WORK ITEM> Pull each line containing "nonnegative" out of the data and copy it.

EXERCISE DATA>
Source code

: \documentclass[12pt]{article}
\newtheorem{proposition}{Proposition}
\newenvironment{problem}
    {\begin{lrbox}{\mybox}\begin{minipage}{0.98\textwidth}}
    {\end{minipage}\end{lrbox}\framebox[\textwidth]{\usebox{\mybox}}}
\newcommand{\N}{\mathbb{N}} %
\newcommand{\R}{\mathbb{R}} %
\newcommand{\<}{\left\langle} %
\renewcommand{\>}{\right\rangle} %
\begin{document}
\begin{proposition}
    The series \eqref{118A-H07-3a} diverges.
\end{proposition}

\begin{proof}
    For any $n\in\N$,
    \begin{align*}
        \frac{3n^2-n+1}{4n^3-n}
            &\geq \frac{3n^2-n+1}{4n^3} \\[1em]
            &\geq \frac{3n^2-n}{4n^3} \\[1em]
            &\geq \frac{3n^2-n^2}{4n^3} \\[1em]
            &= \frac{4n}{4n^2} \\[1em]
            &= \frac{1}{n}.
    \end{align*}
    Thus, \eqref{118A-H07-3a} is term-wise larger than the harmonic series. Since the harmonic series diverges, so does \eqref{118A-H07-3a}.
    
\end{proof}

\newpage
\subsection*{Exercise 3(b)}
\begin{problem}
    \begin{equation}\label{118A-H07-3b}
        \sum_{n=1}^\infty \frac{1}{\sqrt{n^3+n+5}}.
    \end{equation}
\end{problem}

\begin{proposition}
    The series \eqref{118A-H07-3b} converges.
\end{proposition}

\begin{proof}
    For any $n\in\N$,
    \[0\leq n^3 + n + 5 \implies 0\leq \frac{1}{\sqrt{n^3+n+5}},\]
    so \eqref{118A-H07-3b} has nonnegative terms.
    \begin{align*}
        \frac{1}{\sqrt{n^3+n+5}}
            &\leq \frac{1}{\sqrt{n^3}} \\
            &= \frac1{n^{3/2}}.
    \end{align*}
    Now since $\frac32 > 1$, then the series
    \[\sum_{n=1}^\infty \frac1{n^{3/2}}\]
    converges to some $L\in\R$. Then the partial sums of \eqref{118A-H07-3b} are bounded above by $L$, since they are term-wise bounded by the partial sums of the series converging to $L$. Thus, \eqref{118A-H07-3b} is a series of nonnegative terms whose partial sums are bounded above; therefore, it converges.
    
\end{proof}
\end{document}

RESPONSE TO THIS TASK>
    so \eqref{118A-H07-3b} has nonnegative terms.
    converges to some $L\in\R$. Then the partial sums of \eqref{118A-H07-3b} are bounded above by $L$, since they are term-wise bounded by the partial sums of the series converging to $L$. Thus, \eqref{118A-H07-3b} is a series of nonnegative terms whose partial sums are bounded above; therefore, it converges.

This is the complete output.